Art critic Tabish Khan brings you ‘The Top 7 Art Exhibitions to see in London’ this week 24/06/18. Each one comes with a concise review to help you decide whether it’s for you. Hurry, as all close soon:
Wildlife Photographer of the Year @ Natural History Museum
An annual guilty pleasure of mine is to gawp at the fantastic images I find at this exhibition. The lengths these photographers go to get these astounding images is just as impressive as the photographs themselves. Until 1 July.
Yves Klein & James Turrell @ Levy Gorvy
Klein’s unfixed blue pigment is scattered across the floor like we’re on another planet. Two bands of red and blue light by Turrell never meet but create a strange receding effect between that sucks us in. It’s two art heavyweights with one work each exploring colour. A simple concept but superbly executed. Until 6 July.
David Nash: Wood, Metal, Pigment @ Annely Juda
I’m a massive fan of David Nash’s work and nothing has change with these earthy sculptures made from wood and iron. There’s a sober weight and impact to his works that stays with them even as they’re confined within the white walls of a gallery. Until 7 July.
John Walter: Capsid @ CGP
Colourful posters and videos reference protein cases of viruses, LGBT+ culture and science. Kick your shoes off and walk all over them as the posters extend to the floor. The second space in Southwark Park is a larger installation piece leading me to a surreal video of a virus wandering the streets trying to get into a bar. Until 8 July.

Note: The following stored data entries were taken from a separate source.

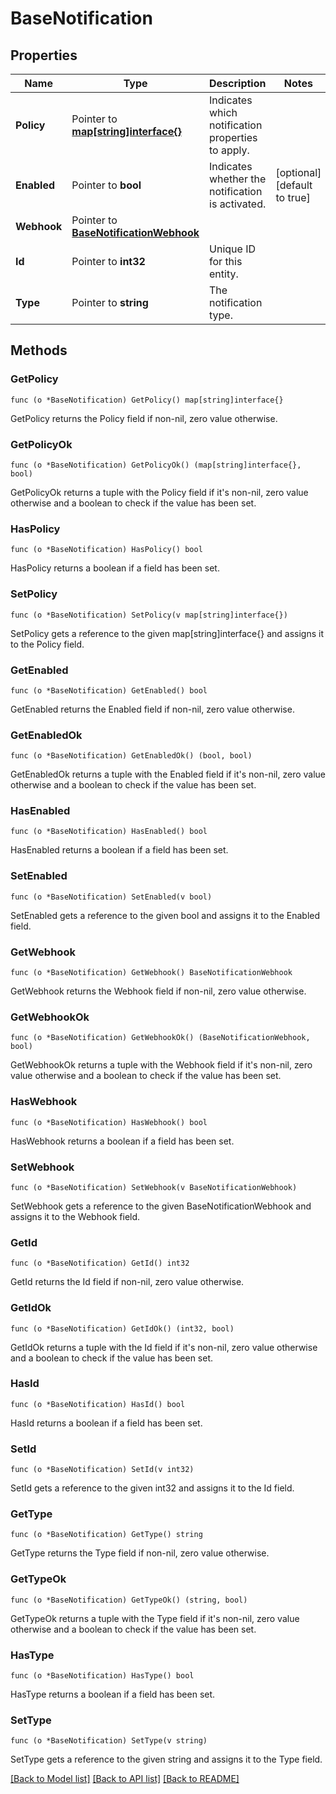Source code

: # BaseNotification

## Properties

Name | Type | Description | Notes
------------ | ------------- | ------------- | -------------
**Policy** | Pointer to [**map[string]interface{}**](.md) | Indicates which notification properties to apply. | 
**Enabled** | Pointer to **bool** | Indicates whether the notification is activated. | [optional] [default to true]
**Webhook** | Pointer to [**BaseNotificationWebhook**](BaseNotificationWebhook.md) |  | 
**Id** | Pointer to **int32** | Unique ID for this entity. | 
**Type** | Pointer to **string** | The notification type. | 

## Methods

### GetPolicy

`func (o *BaseNotification) GetPolicy() map[string]interface{}`

GetPolicy returns the Policy field if non-nil, zero value otherwise.

### GetPolicyOk

`func (o *BaseNotification) GetPolicyOk() (map[string]interface{}, bool)`

GetPolicyOk returns a tuple with the Policy field if it's non-nil, zero value otherwise
and a boolean to check if the value has been set.

### HasPolicy

`func (o *BaseNotification) HasPolicy() bool`

HasPolicy returns a boolean if a field has been set.

### SetPolicy

`func (o *BaseNotification) SetPolicy(v map[string]interface{})`

SetPolicy gets a reference to the given map[string]interface{} and assigns it to the Policy field.

### GetEnabled

`func (o *BaseNotification) GetEnabled() bool`

GetEnabled returns the Enabled field if non-nil, zero value otherwise.

### GetEnabledOk

`func (o *BaseNotification) GetEnabledOk() (bool, bool)`

GetEnabledOk returns a tuple with the Enabled field if it's non-nil, zero value otherwise
and a boolean to check if the value has been set.

### HasEnabled

`func (o *BaseNotification) HasEnabled() bool`

HasEnabled returns a boolean if a field has been set.

### SetEnabled

`func (o *BaseNotification) SetEnabled(v bool)`

SetEnabled gets a reference to the given bool and assigns it to the Enabled field.

### GetWebhook

`func (o *BaseNotification) GetWebhook() BaseNotificationWebhook`

GetWebhook returns the Webhook field if non-nil, zero value otherwise.

### GetWebhookOk

`func (o *BaseNotification) GetWebhookOk() (BaseNotificationWebhook, bool)`

GetWebhookOk returns a tuple with the Webhook field if it's non-nil, zero value otherwise
and a boolean to check if the value has been set.

### HasWebhook

`func (o *BaseNotification) HasWebhook() bool`

HasWebhook returns a boolean if a field has been set.

### SetWebhook

`func (o *BaseNotification) SetWebhook(v BaseNotificationWebhook)`

SetWebhook gets a reference to the given BaseNotificationWebhook and assigns it to the Webhook field.

### GetId

`func (o *BaseNotification) GetId() int32`

GetId returns the Id field if non-nil, zero value otherwise.

### GetIdOk

`func (o *BaseNotification) GetIdOk() (int32, bool)`

GetIdOk returns a tuple with the Id field if it's non-nil, zero value otherwise
and a boolean to check if the value has been set.

### HasId

`func (o *BaseNotification) HasId() bool`

HasId returns a boolean if a field has been set.

### SetId

`func (o *BaseNotification) SetId(v int32)`

SetId gets a reference to the given int32 and assigns it to the Id field.

### GetType

`func (o *BaseNotification) GetType() string`

GetType returns the Type field if non-nil, zero value otherwise.

### GetTypeOk

`func (o *BaseNotification) GetTypeOk() (string, bool)`

GetTypeOk returns a tuple with the Type field if it's non-nil, zero value otherwise
and a boolean to check if the value has been set.

### HasType

`func (o *BaseNotification) HasType() bool`

HasType returns a boolean if a field has been set.

### SetType

`func (o *BaseNotification) SetType(v string)`

SetType gets a reference to the given string and assigns it to the Type field.


[[Back to Model list]](../README.md#documentation-for-models) [[Back to API list]](../README.md#documentation-for-api-endpoints) [[Back to README]](../README.md)


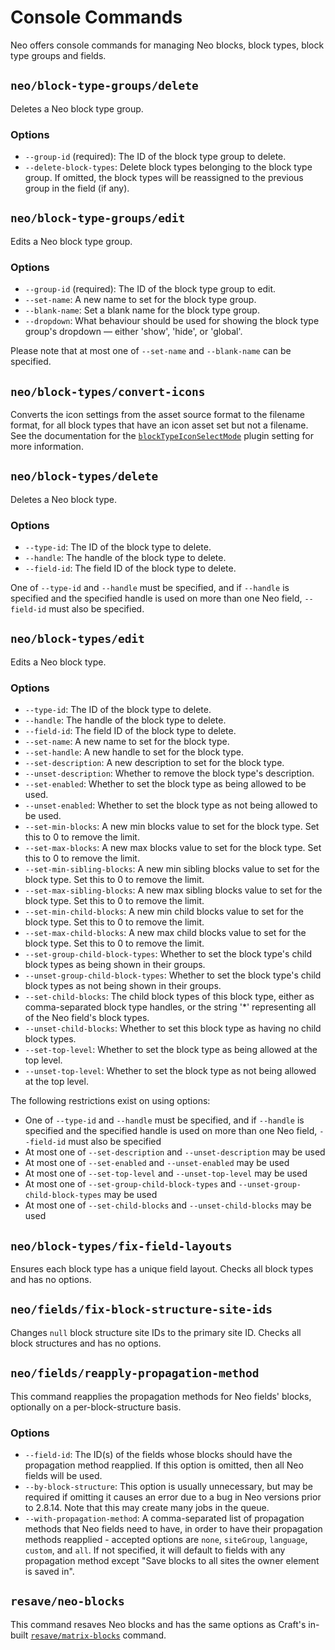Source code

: # Console Commands

Neo offers console commands for managing Neo blocks, block types, block type groups and fields.

## `neo/block-type-groups/delete`

Deletes a Neo block type group.

### Options
- `--group-id` (required): The ID of the block type group to delete.
- `--delete-block-types`: Delete block types belonging to the block type group. If omitted, the block types will be reassigned to the previous group in the field (if any).

## `neo/block-type-groups/edit`

Edits a Neo block type group.

### Options
- `--group-id` (required): The ID of the block type group to edit.
- `--set-name`: A new name to set for the block type group.
- `--blank-name`: Set a blank name for the block type group.
- `--dropdown`: What behaviour should be used for showing the block type group's dropdown — either 'show', 'hide', or 'global'.

Please note that at most one of `--set-name` and `--blank-name` can be specified.

## `neo/block-types/convert-icons`

Converts the icon settings from the asset source format to the filename format, for all block types that have an icon asset set but not a filename. See the documentation for the [`blockTypeIconSelectMode`](settings.md#blocktypeiconselectmode) plugin setting for more information.

## `neo/block-types/delete`

Deletes a Neo block type.

### Options
- `--type-id`: The ID of the block type to delete.
- `--handle`: The handle of the block type to delete.
- `--field-id`: The field ID of the block type to delete.

One of `--type-id` and `--handle` must be specified, and if `--handle` is specified and the specified handle is used on more than one Neo field, `--field-id` must also be specified.

## `neo/block-types/edit`

Edits a Neo block type.

### Options
- `--type-id`: The ID of the block type to delete.
- `--handle`: The handle of the block type to delete.
- `--field-id`: The field ID of the block type to delete.
- `--set-name`: A new name to set for the block type.
- `--set-handle`: A new handle to set for the block type.
- `--set-description`: A new description to set for the block type.
- `--unset-description`: Whether to remove the block type's description.
- `--set-enabled`: Whether to set the block type as being allowed to be used.
- `--unset-enabled`: Whether to set the block type as not being allowed to be used.
- `--set-min-blocks`: A new min blocks value to set for the block type. Set this to 0 to remove the limit.
- `--set-max-blocks`: A new max blocks value to set for the block type. Set this to 0 to remove the limit.
- `--set-min-sibling-blocks`: A new min sibling blocks value to set for the block type. Set this to 0 to remove the limit.
- `--set-max-sibling-blocks`: A new max sibling blocks value to set for the block type. Set this to 0 to remove the limit.
- `--set-min-child-blocks`: A new min child blocks value to set for the block type. Set this to 0 to remove the limit.
- `--set-max-child-blocks`: A new max child blocks value to set for the block type. Set this to 0 to remove the limit.
- `--set-group-child-block-types`: Whether to set the block type's child block types as being shown in their groups.
- `--unset-group-child-block-types`: Whether to set the block type's child block types as not being shown in their groups.
- `--set-child-blocks`: The child block types of this block type, either as comma-separated block type handles, or the string '*' representing all of the Neo field's block types.
- `--unset-child-blocks`: Whether to set this block type as having no child block types.
- `--set-top-level`: Whether to set the block type as being allowed at the top level.
- `--unset-top-level`: Whether to set the block type as not being allowed at the top level.

The following restrictions exist on using options:
- One of `--type-id` and `--handle` must be specified, and if `--handle` is specified and the specified handle is used on more than one Neo field, `--field-id` must also be specified
- At most one of `--set-description` and `--unset-description` may be used
- At most one of `--set-enabled` and `--unset-enabled` may be used
- At most one of `--set-top-level` and `--unset-top-level` may be used
- At most one of `--set-group-child-block-types` and `--unset-group-child-block-types` may be used
- At most one of `--set-child-blocks` and `--unset-child-blocks` may be used

## `neo/block-types/fix-field-layouts`

Ensures each block type has a unique field layout. Checks all block types and has no options.

## `neo/fields/fix-block-structure-site-ids`

Changes `null` block structure site IDs to the primary site ID. Checks all block structures and has no options.

## `neo/fields/reapply-propagation-method`

This command reapplies the propagation methods for Neo fields' blocks, optionally on a per-block-structure basis.

### Options
- `--field-id`: The ID(s) of the fields whose blocks should have the propagation method reapplied. If this option is omitted, then all Neo fields will be used.
- `--by-block-structure`: This option is usually unnecessary, but may be required if omitting it causes an error due to a bug in Neo versions prior to 2.8.14. Note that this may create many jobs in the queue.
- `--with-propagation-method`: A comma-separated list of propagation methods that Neo fields need to have, in order to have their propagation methods reapplied - accepted options are `none`, `siteGroup`, `language`, `custom`, and `all`. If not specified, it will default to fields with any propagation method except "Save blocks to all sites the owner element is saved in".

## `resave/neo-blocks`

This command resaves Neo blocks and has the same options as Craft's in-built [`resave/matrix-blocks`](https://craftcms.com/docs/4.x/console-commands.html#resave-matrix-blocks) command.
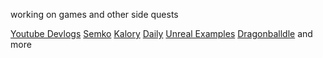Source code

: working on games and other side quests

[Youtube Devlogs](https://www.youtube.com/@semkolol) [Semko](https://playsemko.com/) [Kalory](https://kalory.app/) [Daily](https://apps.apple.com/us/app/daily-habit-quest-tracker/id6746382725) [Unreal Examples](https://unrealexamples.com/docs/attach-actor-to-socket) [Dragonballdle](https://dragonballdle.app/) and more
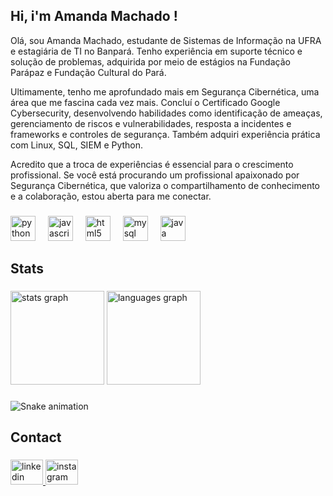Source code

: <h2 align="left">Hi, i'm Amanda Machado  !</h2>

<h>Olá, sou Amanda Machado, estudante de Sistemas de Informação na UFRA e estagiária de TI no Banpará. Tenho experiência em suporte técnico e solução de problemas, adquirida por meio de estágios na Fundação Parápaz e Fundação Cultural do Pará.

Ultimamente, tenho me aprofundado mais em Segurança Cibernética, uma área que me fascina cada vez mais. Concluí o Certificado Google Cybersecurity, desenvolvendo habilidades como identificação de ameaças, gerenciamento de riscos e vulnerabilidades, resposta a incidentes e frameworks e controles de segurança. Também adquiri experiência prática com Linux, SQL, SIEM e Python.

Acredito que a troca de experiências é essencial para o crescimento profissional. Se você está procurando um profissional apaixonado por Segurança Cibernética, que valoriza o compartilhamento de conhecimento e a colaboração, estou aberta para me conectar. </h>

###

<div align="left">
  <img src="https://cdn.jsdelivr.net/gh/devicons/devicon/icons/python/python-original.svg" height="40" alt="python logo"  />
  <img width="12" />
  <img src="https://cdn.jsdelivr.net/gh/devicons/devicon/icons/javascript/javascript-original.svg" height="40" alt="javascript logo"  />
  <img width="12" />
  <img src="https://cdn.jsdelivr.net/gh/devicons/devicon/icons/html5/html5-original.svg" height="40" alt="html5 logo"  />
  <img width="12" />
  <img src="https://cdn.jsdelivr.net/gh/devicons/devicon/icons/mysql/mysql-original.svg" height="40" alt="mysql logo"  />
  <img width="12" />
  <img src="https://cdn.jsdelivr.net/gh/devicons/devicon/icons/java/java-original.svg" height="40" alt="java logo"  />
</div>

###

<h2 align="left">Stats</h2>

###

<div align="left">
  <img src="https://github-readme-stats.vercel.app/api?username=Mandyhmachado&hide_title=false&hide_rank=false&show_icons=true&include_all_commits=true&count_private=true&disable_animations=false&theme=dracula&locale=en&hide_border=false&order=1" height="150" alt="stats graph"  />
  <img src="https://github-readme-stats.vercel.app/api/top-langs?username=Mandyhmachado&locale=en&hide_title=false&layout=compact&card_width=320&langs_count=5&theme=dracula&hide_border=false&order=2" height="150" alt="languages graph"  />
</div>

###

<img src="https://raw.githubusercontent.com/Mandyhmachado/Mandyhmachado/output/snake.svg" alt="Snake animation" />

###

<h2 align="left">Contact</h2>

###

<div align="left">
  <a href="www.linkedin.com/in/amanda-machado-a78b43215" target="_blank">
    <img src="https://raw.githubusercontent.com/Mandyhmachado/profile-readme-generator/master/src/assets/icons/social/linkedin/default.svg" width="52" height="40" alt="linkedin logo"  />
  </a>
  <img src="https://raw.githubusercontent.com/Mandyhmachado/profile-readme-generator/master/src/assets/icons/social/instagram/default.svg" width="52" height="40" alt="instagram logo"  />
</div>

###
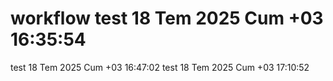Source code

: # workflow test 18 Tem 2025 Cum +03 16:35:54
test 18 Tem 2025 Cum +03 16:47:02
test 18 Tem 2025 Cum +03 17:10:52
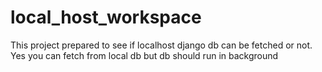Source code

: # local_host_workspace
This project prepared to see if localhost django db can be fetched or not. Yes you can fetch from local db but db should run in background
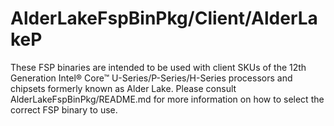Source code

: # AlderLakeFspBinPkg/Client/AlderLakeP
These FSP binaries are intended to be used with client SKUs of the 12th Generation Intel® Core™ U-Series/P-Series/H-Series processors and chipsets formerly known as Alder Lake. Please consult AlderLakeFspBinPkg/README.md for more information on how to select the correct FSP binary to use.
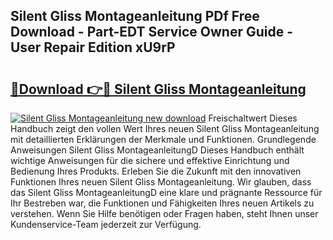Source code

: ## Silent Gliss Montageanleitung PDf Free Download - Part-EDT Service Owner Guide - User Repair Edition xU9rP

# <h2><a href="http://df6batt.blite.top/?on=Silent+Gliss+Montageanleitung">🔗Download 👉🔴 Silent Gliss Montageanleitung</a></h2>

[![Silent Gliss Montageanleitung new download](https://i.imgur.com/lujVjoI.png)](http://df6batt.blite.top/?on=Silent+Gliss+Montageanleitung)
Freischaltwert Dieses Handbuch zeigt den vollen Wert Ihres neuen Silent Gliss Montageanleitung mit detaillierten Erklärungen der Merkmale und Funktionen. Grundlegende Anweisungen Silent Gliss MontageanleitungD Dieses Handbuch enthält wichtige Anweisungen für die sichere und effektive Einrichtung und Bedienung Ihres Produkts. Erleben Sie die Zukunft mit den innovativen Funktionen Ihres neuen Silent Gliss Montageanleitung. Wir glauben, dass das Silent Gliss MontageanleitungD eine klare und prägnante Ressource für Ihr Bestreben war, die Funktionen und Fähigkeiten Ihres neuen Artikels zu verstehen. Wenn Sie Hilfe benötigen oder Fragen haben, steht Ihnen unser Kundenservice-Team jederzeit zur Verfügung.
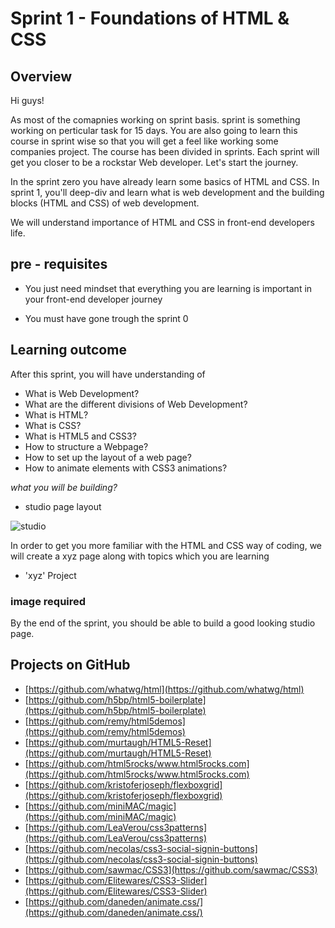 # Sprint 1 - Foundations of HTML & CSS



## Overview

Hi guys!

As most of the comapnies working on sprint basis. sprint is something working on perticular task for 15 days. You are also going to learn this course in sprint wise so that you will get a feel like working some companies project. The course has been divided in sprints. Each sprint will get you closer to be a rockstar Web developer. Let's start the journey.

In the sprint zero you have already learn some basics of HTML and CSS. In sprint 1, you'll deep-div and learn what is web development and the building blocks (HTML and CSS) of web development. 

We will understand importance of HTML and CSS in front-end developers life.


## pre - requisites

- You just need mindset that everything you are learning is important in your front-end developer journey

- You must have gone trough the sprint 0


## Learning outcome

After this sprint, you will have understanding of 

- What is Web Development?
- What are the different divisions of Web Development?
- What is HTML?
- What is CSS?
- What is HTML5 and CSS3?
- How to structure a Webpage?
- How to set up the layout of a web page?
- How to animate elements with CSS3 animations?



*what you will be building?*

- studio page layout


![studio](template.png)



In order to get you more familiar with the HTML and CSS way of coding, we will create a xyz page along with topics which you are learning 

- 'xyz' Project

### image required





By the end of the sprint, you should be able to build a good looking  studio page.

## Projects on GitHub

- [https://github.com/whatwg/html](https://github.com/whatwg/html)
- [https://github.com/h5bp/html5-boilerplate](https://github.com/h5bp/html5-boilerplate)
- [https://github.com/remy/html5demos](https://github.com/remy/html5demos)
- [https://github.com/murtaugh/HTML5-Reset](https://github.com/murtaugh/HTML5-Reset)
- [https://github.com/html5rocks/www.html5rocks.com](https://github.com/html5rocks/www.html5rocks.com)
- [https://github.com/kristoferjoseph/flexboxgrid](https://github.com/kristoferjoseph/flexboxgrid)
- [https://github.com/miniMAC/magic](https://github.com/miniMAC/magic)
- [https://github.com/LeaVerou/css3patterns](https://github.com/LeaVerou/css3patterns)
- [https://github.com/necolas/css3-social-signin-buttons](https://github.com/necolas/css3-social-signin-buttons)
- [https://github.com/sawmac/CSS3](https://github.com/sawmac/CSS3)
- [https://github.com/Elitewares/CSS3-Slider](https://github.com/Elitewares/CSS3-Slider)
- [https://github.com/daneden/animate.css/](https://github.com/daneden/animate.css/)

Artist Rooms: Bruce Nauman @ Tate Modern
Time to step away from the major exhibitions and explore one of the smaller artist rooms. A neon artwork flickers between violence, violins and silence. It’s the absurdity we’ve come to expect from Nauman’s work and it’s teamed up with playful light art and drawings in a fun display. Until 1 July 2018.
In search of Frankenstein by Chloe Dewe Mathews @ The British library
A haunting set of photographs of glaciers and subterranean tunnels in Switzerland built to shelter population in case of nuclear disaster, that were never used. It as if we’ve stepped into an alternate future and it’s all in an area that was the inspiration for Mary Shelley’s Frankenstein. Until 1 July.
Requiem for crossbones – Emily Peasgood @ Crossbones garden, Redcross way
It’s the last chance to catch Merge festival and a there’s a special immersive installation to be found in an unconsecrated medieval burial ground. Step closer to the crosses and the speakers start telling tales of lives past. It’s a reflective work and ties in neatly to the history of the area. Until 1 July.